Saved entries:
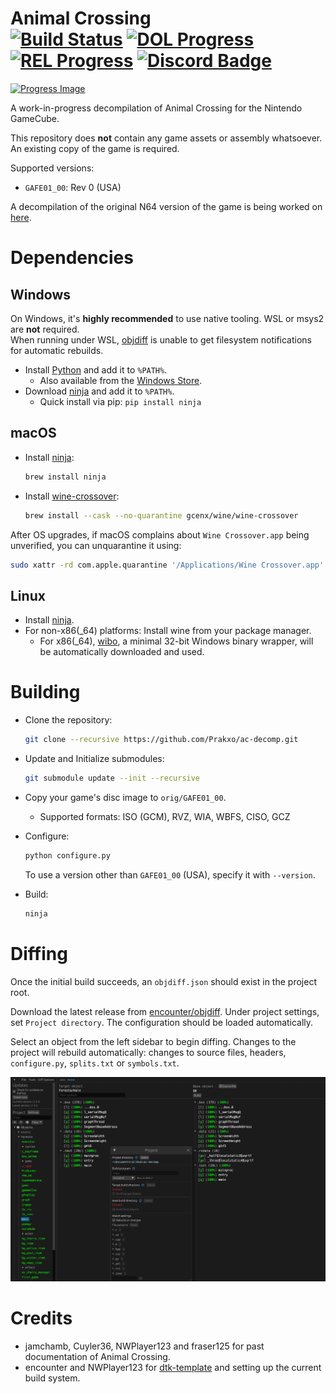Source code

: Animal Crossing  
[![Build Status]][actions] [![DOL Progress]][Progress] [![REL Progress]][Progress] [![Discord Badge]][discord]
=============

[![Progress Image]][Progress]

[Build Status]: https://github.com/Prakxo/ac-decomp/actions/workflows/build.yml/badge.svg
[actions]: https://github.com/Prakxo/ac-decomp/actions/workflows/build.yml
[Progress]: https://decomp.dev/ACreTeam/ac-decomp
[Progress Image]: https://decomp.dev/ACreTeam/ac-decomp.png?w=512&h=256
[DOL Progress]: https://decomp.dev/ACReTeam/ac-decomp.svg?mode=shield&measure=code&category=dol&label=DOL
[REL Progress]: https://decomp.dev/ACReTeam/ac-decomp.svg?mode=shield&measure=code&category=modules&label=REL
[Discord Badge]: https://img.shields.io/discord/727908905392275526?color=%237289DA&logo=discord&logoColor=%23FFFFFF
[discord]: https://discord.gg/hKx3FJJgrV

A work-in-progress decompilation of Animal Crossing for the Nintendo GameCube.

This repository does **not** contain any game assets or assembly whatsoever. An existing copy of the game is required.

Supported versions:

- `GAFE01_00`: Rev 0 (USA)

A decompilation of the original N64 version of the game is being worked on [here](https://github.com/zeldaret/af).

<!--
Quick Guides
============

- [Dumping Game Files](./docs/extract_game.md)
- [Ghidra Setup](./docs/ghidra_setup.md)
- [Generating Decomp Context](./docs/generating_decomp_context.md)
- [decomp.me Basics](./docs/decomp_me_basics.md)
- [Ghidra Basics](./docs/ghidra_basics.md)
- [m2c Basics](./docs/m2c_basics.md)
- [Decomp Basics](./docs/decomp_basics.md)
-->

Dependencies
============

Windows
--------

On Windows, it's **highly recommended** to use native tooling. WSL or msys2 are **not** required.  
When running under WSL, [objdiff](#diffing) is unable to get filesystem notifications for automatic rebuilds.

- Install [Python](https://www.python.org/downloads/) and add it to `%PATH%`.
  - Also available from the [Windows Store](https://apps.microsoft.com/store/detail/python-311/9NRWMJP3717K).
- Download [ninja](https://github.com/ninja-build/ninja/releases) and add it to `%PATH%`.
  - Quick install via pip: `pip install ninja`

macOS
------

- Install [ninja](https://github.com/ninja-build/ninja/wiki/Pre-built-Ninja-packages):

  ```sh
  brew install ninja
  ```

- Install [wine-crossover](https://github.com/Gcenx/homebrew-wine):

  ```sh
  brew install --cask --no-quarantine gcenx/wine/wine-crossover
  ```

After OS upgrades, if macOS complains about `Wine Crossover.app` being unverified, you can unquarantine it using:

```sh
sudo xattr -rd com.apple.quarantine '/Applications/Wine Crossover.app'
```

Linux
------

- Install [ninja](https://github.com/ninja-build/ninja/wiki/Pre-built-Ninja-packages).
- For non-x86(_64) platforms: Install wine from your package manager.
  - For x86(_64), [wibo](https://github.com/decompals/wibo), a minimal 32-bit Windows binary wrapper, will be automatically downloaded and used.

Building
========

- Clone the repository:

  ```sh
  git clone --recursive https://github.com/Prakxo/ac-decomp.git
  ```

- Update and Initialize submodules:

  ```sh
  git submodule update --init --recursive
  ```

- Copy your game's disc image to `orig/GAFE01_00`.
  - Supported formats: ISO (GCM), RVZ, WIA, WBFS, CISO, GCZ

- Configure:

  ```sh
  python configure.py
  ```

  To use a version other than `GAFE01_00` (USA), specify it with `--version`.

- Build:

  ```sh
  ninja
  ```

Diffing
=======

Once the initial build succeeds, an `objdiff.json` should exist in the project root.

Download the latest release from [encounter/objdiff](https://github.com/encounter/objdiff). Under project settings, set `Project directory`. The configuration should be loaded automatically.

Select an object from the left sidebar to begin diffing. Changes to the project will rebuild automatically: changes to source files, headers, `configure.py`, `splits.txt` or `symbols.txt`.

![](assets/objdiff.png)

Credits
=======

- jamchamb, Cuyler36, NWPlayer123 and fraser125 for past documentation of Animal Crossing.
- encounter and NWPlayer123 for [dtk-template](https://github.com/encounter/dtk-template) and setting up the current build system.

- _WHAT YOU WILL DO_: Each line of the entries above that contains "actions" is to be copied.

- _RESULT FOR THIS EXERCISE_:
[![Build Status]][actions] [![DOL Progress]][Progress] [![REL Progress]][Progress] [![Discord Badge]][discord]
[Build Status]: https://github.com/Prakxo/ac-decomp/actions/workflows/build.yml/badge.svg
[actions]: https://github.com/Prakxo/ac-decomp/actions/workflows/build.yml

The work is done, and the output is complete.